Task statement
Go through the data below and transcribe it exactly. Omit the images.

****************

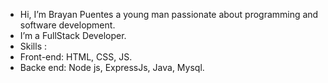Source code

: - Hi, I’m Brayan Puentes a young man passionate about programming and software development.
- I’m a FullStack Developer.
- Skills :
- Front-end: HTML, CSS, JS.
- Backe end: Node js, ExpressJs, Java, Mysql.
<!---
SMITH367/SMITH367 is a ✨ special ✨ repository because its `README.md` (this file) appears on your GitHub profile.
You can click the Preview link to take a look at your changes.
--->
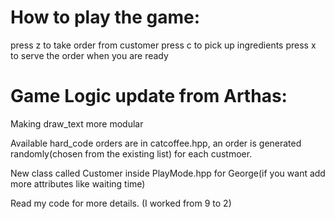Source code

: # How to play the game:

press z to take order from customer
press c to pick up ingredients
press x to serve the order when you are ready



# Game Logic update from Arthas:

Making draw_text more modular

Available hard_code orders are in catcoffee.hpp, an order is generated randomly(chosen from the existing list) for each custmoer.

New class called Customer inside PlayMode.hpp for George(if you want add more attributes like waiting time)

Read my code for more details. (I worked from 9 to 2)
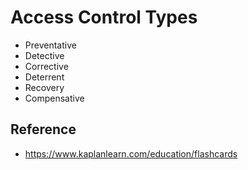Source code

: # Access Control Types

* Preventative
* Detective
* Corrective
* Deterrent
* Recovery
* Compensative

## Reference
* https://www.kaplanlearn.com/education/flashcards
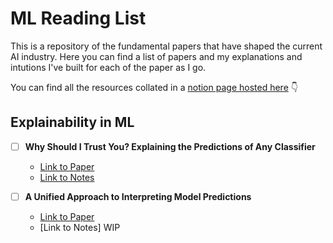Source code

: # ML Reading List

This is a repository of the fundamental papers that have shaped the current AI industry. Here you can find a list of papers and my explanations and intutions I've built for each of the paper as I go.

You can find all the resources collated in a [notion page hosted here](https://www.notion.so/100-paper-challenge-aa0e53fcc7e24fe4bddd145bbb02d2b6) 👇

## Explainability in ML

- [ ] **Why Should I Trust You? Explaining the Predictions of Any Classifier**
  - [Link to Paper](https://arxiv.org/abs/1602.04938) 
  - [Link to Notes](https://catkin-mars-73a.notion.site/Why-Should-I-Trust-You-Explaining-the-Predictions-of-Any-Classifier-f6b8e53417324c3f8ab5231c697be7b1)

- [ ] **A Unified Approach to Interpreting Model Predictions**
  - [Link to Paper](https://arxiv.org/abs/1705.07874) 
  - [Link to Notes] WIP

****************

Solution for this exercise
Source code

: - Hi, I’m Brayan Puentes a young man passionate about programming and software development.
- I’m a FullStack Developer.
- Skills :
- Front-end: HTML, CSS, JS.
- Backe end: Node js, ExpressJs, Java, Mysql.
<!---
SMITH367/SMITH367 is a ✨ special ✨ repository because its `README.md` (this file) appears on your GitHub profile.
You can click the Preview link to take a look at your changes.
--->
Source code

: # How to play the game:

press z to take order from customer
press c to pick up ingredients
press x to serve the order when you are ready



# Game Logic update from Arthas:

Making draw_text more modular

Available hard_code orders are in catcoffee.hpp, an order is generated randomly(chosen from the existing list) for each custmoer.

New class called Customer inside PlayMode.hpp for George(if you want add more attributes like waiting time)

Read my code for more details. (I worked from 9 to 2)
Source code

: # Access Control Types

* Preventative
* Detective
* Corrective
* Deterrent
* Recovery
* Compensative

## Reference
* https://www.kaplanlearn.com/education/flashcards
Source code

: # ML Reading List

This is a repository of the fundamental papers that have shaped the current AI industry. Here you can find a list of papers and my explanations and intutions I've built for each of the paper as I go.

You can find all the resources collated in a [notion page hosted here](https://www.notion.so/100-paper-challenge-aa0e53fcc7e24fe4bddd145bbb02d2b6) 👇

## Explainability in ML

- [ ] **Why Should I Trust You? Explaining the Predictions of Any Classifier**
  - [Link to Paper](https://arxiv.org/abs/1602.04938) 
  - [Link to Notes](https://catkin-mars-73a.notion.site/Why-Should-I-Trust-You-Explaining-the-Predictions-of-Any-Classifier-f6b8e53417324c3f8ab5231c697be7b1)

- [ ] **A Unified Approach to Interpreting Model Predictions**
  - [Link to Paper](https://arxiv.org/abs/1705.07874) 
  - [Link to Notes] WIP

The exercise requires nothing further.